Further we might speculate that the problems is due to the austenitic structure of the compound steel (the diffusion or absorption of carbon is much faster and comprehensive into the austenitic steel than into ferritic). Thus a lot of carbides are segregated to the grain boundaries and form a net around the crystal. Further we ought to avoid nickel, which makes the structure austenitic and which is also sensitive to sulphur.
The danger occurs when the temperature is lowered and the s.s. part of compound is due to tensile stress and the carbide nets will not hold but crack the material. The carburizing conditions will produce and segregate carbide nets around the crystals and cause the cracks together with the sulphides and the tensile stress.
The recommendation is to give up from 18 % Cr, 10 % Ni low carbon compound tube and to replace the tube by either ferritic low carbon 30 % Cr-lining above c.s. tubing or 30 % Cr-compound tube at the bottom part of the boiler (Cr> 30 %, fire resistant, S-resistant, with Al and Si components or Mo).
The Cr-lining could also be alloyed by small amounts of titanium, molybdenium or wolfram to compensate the harmful effect of chromium to the carbon content in the alloy’s ferritic crystal. However the existence of such commercially available compound tubes is not likely. The sheet might be available. The other possibility is to abandon the compound tubing and apply masonry above c.s. tubing to give thermal and chemical shield.
The recommendations made above still leave questions to be answered. There exists even in the 30% Cr alloy possible problems. To mention but a few there are the so called 475o C and the sigma brittlenesses. The Cr content could be in the range of 14 to 30 %. The lower content requires low carbon content, the latter up allows up to 0.25 % C. But the danger still lurks for carburizing and carbides.
Masonry has also pros and cons. The fire resistance is probably no problem, but the chemical properties of different kinds of mortar are not known to the author. The clear disadvantages are the on the site manufacturing process and the additional weight. Further one’s mind is occupied by the fact that there has not been found corrosive or other defects on the boiler walls, especially those related to sulphur gases. However, the unsuccessful trial with black liquor might prove the “carburizing” defect to be the main cause of the defects, because black liquor contains even more carbon than green liquor.
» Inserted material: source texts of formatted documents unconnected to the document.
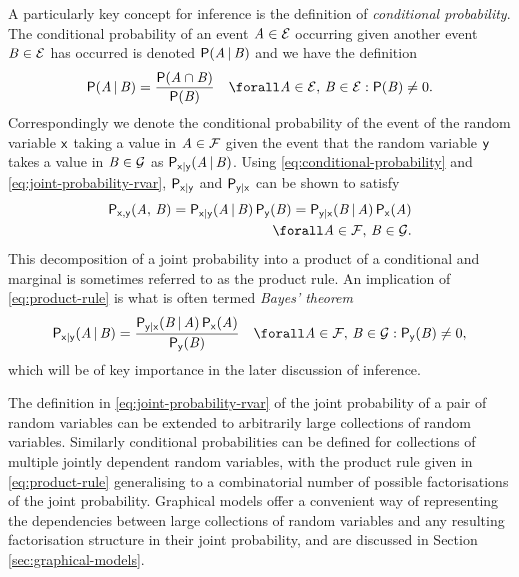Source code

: A particularly key concept for inference is the definition of \emph{conditional probability}. The conditional probability of an event $\mathit{A} \in \mathcal{E}$ occurring given another event $\mathit{B} \in \mathcal{E}$ has occurred is denoted $\mathsf{P}(\mathit{A} \operatorname{|} \mathit{B})$ and we have the definition
\begin{equation}\label{eq:conditional-probability}
  \probability(\set{A} \gvn \set{B}) =
  \frac{\probability(\set{A} \cap \set{B})}{\probability(\set{B})}
  \quad \forall \set{A} \in \sset{E},\,\set{B} \in \sset{E} : \probability(\set{B}) \neq 0.
\end{equation}
Correspondingly we denote the conditional probability of the event of the random variable $\mathsf{x}$ taking a value in $\mathit{A} \in \mathcal{F}$ given the event that the random variable $\mathsf{y}$ takes a value in $\mathit{B} \in \mathcal{G}$ as $\mathsf{P}_{\mathsf{x}|\mathsf{y}}(\mathit{A}\operatorname{|}\mathit{B})$. Using \eqref{eq:conditional-probability} and \eqref{eq:joint-probability-rvar}, $\mathsf{P}_{\mathsf{x}|\mathsf{y}}$ and $\mathsf{P}_{\mathsf{y}|\mathsf{x}}$ can be shown to satisfy
\begin{equation}\label{eq:product-rule}
\begin{split}
  \prob{\rvar{x},\rvar{y}}(\set{A},\,\set{B}) =
  \prob{\rvar{x}|\rvar{y}}(\set{A} \gvn \set{B}) \, \prob{\rvar{y}}(\set{B}) =
  \prob{\rvar{y}|\rvar{x}}(\set{B} \gvn \set{A}) \, \prob{\rvar{x}}(\set{A})\\
  \forall \set{A} \in \sset{F},\,\set{B} \in \sset{G}.
\end{split}
\end{equation}
This decomposition of a joint probability into a product of a conditional and marginal is sometimes referred to as the product rule. An implication of \eqref{eq:product-rule} is what is often termed \emph{Bayes' theorem}
\begin{equation}\label{eq:bayes-theorem}
\begin{split}
  \prob{\rvar{x}|\rvar{y}}(\set{A} \gvn \set{B}) =
  \frac
    {\prob{\rvar{y}|\rvar{x}}(\set{B} \gvn \set{A}) \, \prob{\rvar{x}}(\set{A})}
    {\prob{\rvar{y}}(\set{B})} 
  \quad
  \forall \set{A} \in \sset{F},\,
  \set{B} \in \sset{G} : \prob{\rvar{y}}(\set{B}) \neq 0,
\end{split}
\end{equation}
which will be of key importance in the later discussion of inference.

The definition in \eqref{eq:joint-probability-rvar} of the joint probability of a pair of random variables can be extended to arbitrarily large collections of random variables. Similarly conditional probabilities can be defined for collections of multiple jointly dependent random variables, with the product rule given in \eqref{eq:product-rule} generalising to a combinatorial number of possible factorisations of the joint probability. Graphical models offer a convenient way of representing the dependencies between large collections of random variables and any resulting factorisation structure in their joint probability, and are discussed in Section \ref{sec:graphical-models}.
The author is a Management Consultant holding the degree of Master of Engineering. Since my knowledge of structural metallurgy is almost 40 years of age the reader should understand that I am in fact a layman. The metallurgy is a very complicated science and all the resulting recommendation should of course be verified by actual tests before installation. However, with the “Sabotage Model” applied and the refresh of elementary metal physics in only a few days resulting maybe new ideas, might be enough to prove the power of the TRIZ.